Problem statement
Copy all data exactly. Skip pictures.

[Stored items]
*** Begin section ***

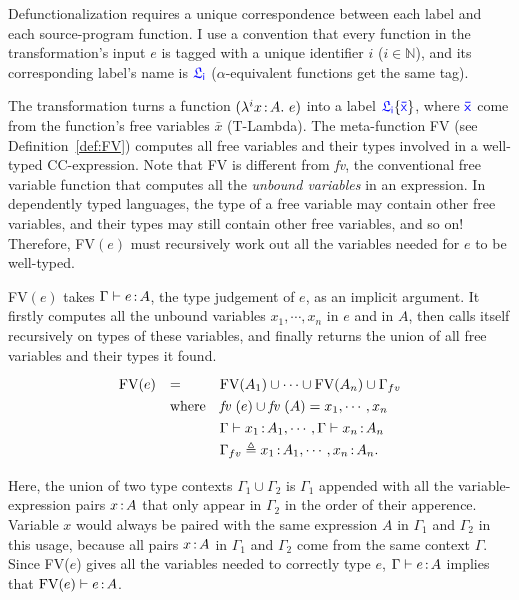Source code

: Defunctionalization requires a unique correspondence between each label and each source-program function.
I use a convention that every function in the transformation's input $e$ is tagged with a unique identifier $i$ ($i \in \mathbb{N}$), and its corresponding label's name is $\target{\flabel_i}$ ($\alpha$-equivalent functions get the same tag).

The transformation turns a function $(\lambda^{i}x\hspace{0.5mm}{:}\hspace{0.5mm} A.\ e)$ into a label $\targetlab{\flabel_i}{\bar{x}}$, where $\target{\bar{x}}$ come from the function's free variables $\bar{x}$ (T-Lambda). The meta-function FV (see Definition~\ref{def:FV}) computes all free variables and their types involved in a well-typed CC-expression. Note that FV is different from \textit{fv}, the conventional free variable function that computes all the \textit{unbound variables} in an expression. In dependently typed languages, the type of a free variable may contain other free variables, and their types may still contain other free variables, and so on! Therefore, FV$(e)$ must recursively work out all the variables needed for $e$ to be well-typed. 

\begin{definition}FV$(e)$ takes $\Gamma \vdash e \hspace{0.5mm}{:}\hspace{0.5mm} A$, the type judgement of $e$, as an implicit argument. It firstly computes all the unbound variables $x_1, \cdots, x_n$ in $e$ and in $A$, then calls itself recursively on types of these variables, and finally returns the union of all free variables and their types it found. 
\begin{equation*}
\renewcommand{\arraystretch}{1.3}
\begin{array}{l l l}
	\text{FV}(e) & = & \text{FV}(A_1) \cup \cdots \cup \text{FV}(A_n) \cup \Gamma_{fv}\\
	& \text{where} & \textit{fv }(e) \cup \textit{fv }(A) = x_1, \cdots, x_n\\
	& & \Gamma \vdash x_1 \goodcolon A_1, \cdots, \Gamma \vdash x_n \goodcolon A_n\\
	& & \Gamma_{fv} \triangleq x_1 \goodcolon A_1, \cdots, x_n \goodcolon A_n.\\
\end{array}
\end{equation*}
\label{def:FV}
\end{definition}

Here, the union of two type contexts ${\Gamma_1} \cup {\Gamma_2}$ is ${\Gamma_1}$ appended with all the variable-expression pairs ${x} \hspace{0.5mm}{:}\hspace{0.5mm} {A}$ that only appear in ${\Gamma_2}$ in the order of their apperence. Variable $x$ would always be paired with the same expression $A$ in $\Gamma_1$ and $\Gamma_2$ in this usage, because all pairs $x \hspace{0.5mm}{:}\hspace{0.5mm} A$ in $\Gamma_1$ and $\Gamma_2$ come from the same context $\Gamma$. Since FV($e$) gives all the variables needed to correctly type $e$, $\Gamma \vdash e \hspace{0.5mm}{:}\hspace{0.5mm} A$ implies that $\text{FV}(e) \vdash e \hspace{0.5mm}{:}\hspace{0.5mm}	 A$.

*** End section ***

Answer
Source code

: Defunctionalization requires a unique correspondence between each label and each source-program function.
I use a convention that every function in the transformation's input $e$ is tagged with a unique identifier $i$ ($i \in \mathbb{N}$), and its corresponding label's name is $\target{\flabel_i}$ ($\alpha$-equivalent functions get the same tag).

The transformation turns a function $(\lambda^{i}x\hspace{0.5mm}{:}\hspace{0.5mm} A.\ e)$ into a label $\targetlab{\flabel_i}{\bar{x}}$, where $\target{\bar{x}}$ come from the function's free variables $\bar{x}$ (T-Lambda). The meta-function FV (see Definition~\ref{def:FV}) computes all free variables and their types involved in a well-typed CC-expression. Note that FV is different from \textit{fv}, the conventional free variable function that computes all the \textit{unbound variables} in an expression. In dependently typed languages, the type of a free variable may contain other free variables, and their types may still contain other free variables, and so on! Therefore, FV$(e)$ must recursively work out all the variables needed for $e$ to be well-typed. 

\begin{definition}FV$(e)$ takes $\Gamma \vdash e \hspace{0.5mm}{:}\hspace{0.5mm} A$, the type judgement of $e$, as an implicit argument. It firstly computes all the unbound variables $x_1, \cdots, x_n$ in $e$ and in $A$, then calls itself recursively on types of these variables, and finally returns the union of all free variables and their types it found. 
\begin{equation*}
\renewcommand{\arraystretch}{1.3}
\begin{array}{l l l}
	\text{FV}(e) & = & \text{FV}(A_1) \cup \cdots \cup \text{FV}(A_n) \cup \Gamma_{fv}\\
	& \text{where} & \textit{fv }(e) \cup \textit{fv }(A) = x_1, \cdots, x_n\\
	& & \Gamma \vdash x_1 \goodcolon A_1, \cdots, \Gamma \vdash x_n \goodcolon A_n\\
	& & \Gamma_{fv} \triangleq x_1 \goodcolon A_1, \cdots, x_n \goodcolon A_n.\\
\end{array}
\end{equation*}
\label{def:FV}
\end{definition}

Here, the union of two type contexts ${\Gamma_1} \cup {\Gamma_2}$ is ${\Gamma_1}$ appended with all the variable-expression pairs ${x} \hspace{0.5mm}{:}\hspace{0.5mm} {A}$ that only appear in ${\Gamma_2}$ in the order of their apperence. Variable $x$ would always be paired with the same expression $A$ in $\Gamma_1$ and $\Gamma_2$ in this usage, because all pairs $x \hspace{0.5mm}{:}\hspace{0.5mm} A$ in $\Gamma_1$ and $\Gamma_2$ come from the same context $\Gamma$. Since FV($e$) gives all the variables needed to correctly type $e$, $\Gamma \vdash e \hspace{0.5mm}{:}\hspace{0.5mm} A$ implies that $\text{FV}(e) \vdash e \hspace{0.5mm}{:}\hspace{0.5mm}	 A$.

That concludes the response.